Task instructions: Copy only this range: the line with "CVDD는 각 거래의" through the final line of the material, inclusive at both ends.

● ● ● ●

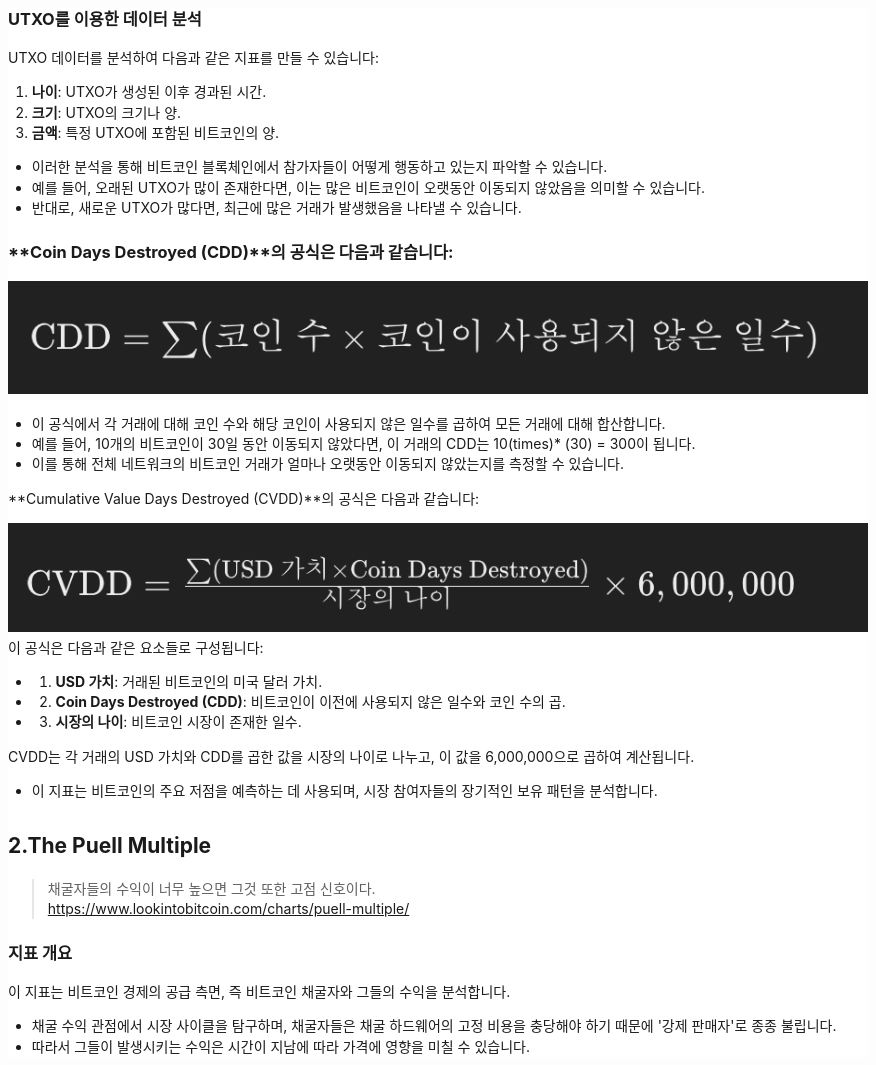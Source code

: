 ### UTXO를 이용한 데이터 분석

UTXO 데이터를 분석하여 다음과 같은 지표를 만들 수 있습니다:

1. **나이**: UTXO가 생성된 이후 경과된 시간.
2. **크기**: UTXO의 크기나 양.
3. **금액**: 특정 UTXO에 포함된 비트코인의 양.

- 이러한 분석을 통해 비트코인 블록체인에서 참가자들이 어떻게 행동하고 있는지 파악할 수 있습니다. 
- 예를 들어, 오래된 UTXO가 많이 존재한다면, 이는 많은 비트코인이 오랫동안 이동되지 않았음을 의미할 수 있습니다. 
- 반대로, 새로운 UTXO가 많다면, 최근에 많은 거래가 발생했음을 나타낼 수 있습니다.


### **Coin Days Destroyed (CDD)**의 공식은 다음과 같습니다:
![Alt text](image.png)

- 이 공식에서 각 거래에 대해 코인 수와 해당 코인이 사용되지 않은 일수를 곱하여 모든 거래에 대해 합산합니다.
- 예를 들어, 10개의 비트코인이 30일 동안 이동되지 않았다면, 이 거래의 CDD는 10(times)* (30) = 300이 됩니다.
- 이를 통해 전체 네트워크의 비트코인 거래가 얼마나 오랫동안 이동되지 않았는지를 측정할 수 있습니다. 

**Cumulative Value Days Destroyed (CVDD)**의 공식은 다음과 같습니다:

![Alt text](image-1.png)
이 공식은 다음과 같은 요소들로 구성됩니다:
- 1. **USD 가치**: 거래된 비트코인의 미국 달러 가치.
- 2. **Coin Days Destroyed (CDD)**: 비트코인이 이전에 사용되지 않은 일수와 코인 수의 곱.
- 3. **시장의 나이**: 비트코인 시장이 존재한 일수.

CVDD는 각 거래의 USD 가치와 CDD를 곱한 값을 시장의 나이로 나누고, 이 값을 6,000,000으로 곱하여 계산됩니다. 
- 이 지표는 비트코인의 주요 저점을 예측하는 데 사용되며, 시장 참여자들의 장기적인 보유 패턴을 분석합니다.

## 2.The Puell Multiple

>채굴자들의 수익이 너무 높으면 그것 또한 고점 신호이다.  
https://www.lookintobitcoin.com/charts/puell-multiple/

### 지표 개요

이 지표는 비트코인 경제의 공급 측면, 즉 비트코인 채굴자와 그들의 수익을 분석합니다. 
- 채굴 수익 관점에서 시장 사이클을 탐구하며, 채굴자들은 채굴 하드웨어의 고정 비용을 충당해야 하기 때문에 '강제 판매자'로 종종 불립니다. 
- 따라서 그들이 발생시키는 수익은 시간이 지남에 따라 가격에 영향을 미칠 수 있습니다.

● ● ● ●

Solution for this task:
CVDD는 각 거래의 USD 가치와 CDD를 곱한 값을 시장의 나이로 나누고, 이 값을 6,000,000으로 곱하여 계산됩니다. 
- 이 지표는 비트코인의 주요 저점을 예측하는 데 사용되며, 시장 참여자들의 장기적인 보유 패턴을 분석합니다.

## 2.The Puell Multiple

>채굴자들의 수익이 너무 높으면 그것 또한 고점 신호이다.  
https://www.lookintobitcoin.com/charts/puell-multiple/

### 지표 개요

이 지표는 비트코인 경제의 공급 측면, 즉 비트코인 채굴자와 그들의 수익을 분석합니다. 
- 채굴 수익 관점에서 시장 사이클을 탐구하며, 채굴자들은 채굴 하드웨어의 고정 비용을 충당해야 하기 때문에 '강제 판매자'로 종종 불립니다. 
- 따라서 그들이 발생시키는 수익은 시간이 지남에 따라 가격에 영향을 미칠 수 있습니다.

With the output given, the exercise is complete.